American Comparative Literature Association
On the Fringes of the Center:
East-Central Europe and the Western Other
Cambridge, MA
26-29 March 2009

http://www.acla.org/acla2009/?p=165

Seminar Organizer: Joshua P Beall, Rutgers U, Monica Filimon, Rutgers U

The post-1945 Cold War grouping of Communist-bloc countries under the banner of "Eastern" Europe often obscures the fact that the region's cultures and literatures were often Western in orientation. This panel examines the manner in which the East-Central European imaginary created and managed its own space of the (Western) Other. We are hoping for a dialogue about how these different cultures adapted, reproduced, subverted, or redefined the West and reinvented themselves in the process. To what extent have the conventions of different literary or filmic genres been subverted in East-Central Europe? How has capitalism as a global (Western) "language" been domesticated in this part of Europe? How have the different countries in East-Central Europe fashioned an image of themselves, of each other, and of the West from a geographically central yet politically marginal position? How did the fall of the Austro-Hungarian Empire affect the different national identities forged within its former borders?

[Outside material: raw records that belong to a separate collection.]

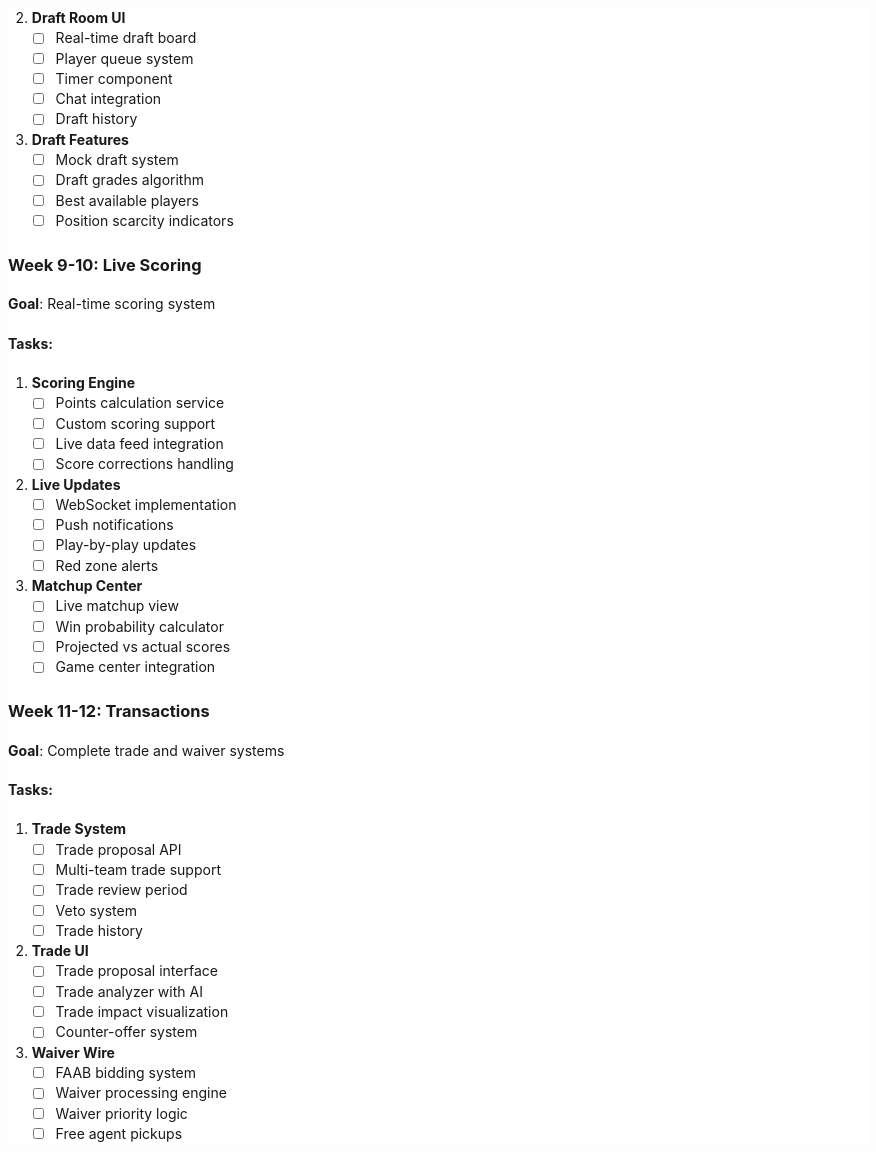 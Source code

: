 2. **Draft Room UI**
   - [ ] Real-time draft board
   - [ ] Player queue system
   - [ ] Timer component
   - [ ] Chat integration
   - [ ] Draft history

3. **Draft Features**
   - [ ] Mock draft system
   - [ ] Draft grades algorithm
   - [ ] Best available players
   - [ ] Position scarcity indicators

### Week 9-10: Live Scoring
**Goal**: Real-time scoring system

#### Tasks:
1. **Scoring Engine**
   - [ ] Points calculation service
   - [ ] Custom scoring support
   - [ ] Live data feed integration
   - [ ] Score corrections handling

2. **Live Updates**
   - [ ] WebSocket implementation
   - [ ] Push notifications
   - [ ] Play-by-play updates
   - [ ] Red zone alerts

3. **Matchup Center**
   - [ ] Live matchup view
   - [ ] Win probability calculator
   - [ ] Projected vs actual scores
   - [ ] Game center integration

### Week 11-12: Transactions
**Goal**: Complete trade and waiver systems

#### Tasks:
1. **Trade System**
   - [ ] Trade proposal API
   - [ ] Multi-team trade support
   - [ ] Trade review period
   - [ ] Veto system
   - [ ] Trade history

2. **Trade UI**
   - [ ] Trade proposal interface
   - [ ] Trade analyzer with AI
   - [ ] Trade impact visualization
   - [ ] Counter-offer system

3. **Waiver Wire**
   - [ ] FAAB bidding system
   - [ ] Waiver processing engine
   - [ ] Waiver priority logic
   - [ ] Free agent pickups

How did Communism influence the image of the West in the minds of the ordinary Eastern Europeans?

How has the fall of Communism influenced affective relationships with the West?

We welcome papers on both literature and cinema from East-Central Europe that focus on the aesthetic journey of the West through the local imaginary in relation to issues such as nation and nationality, gender, psychoanalysis, politics, and even economics.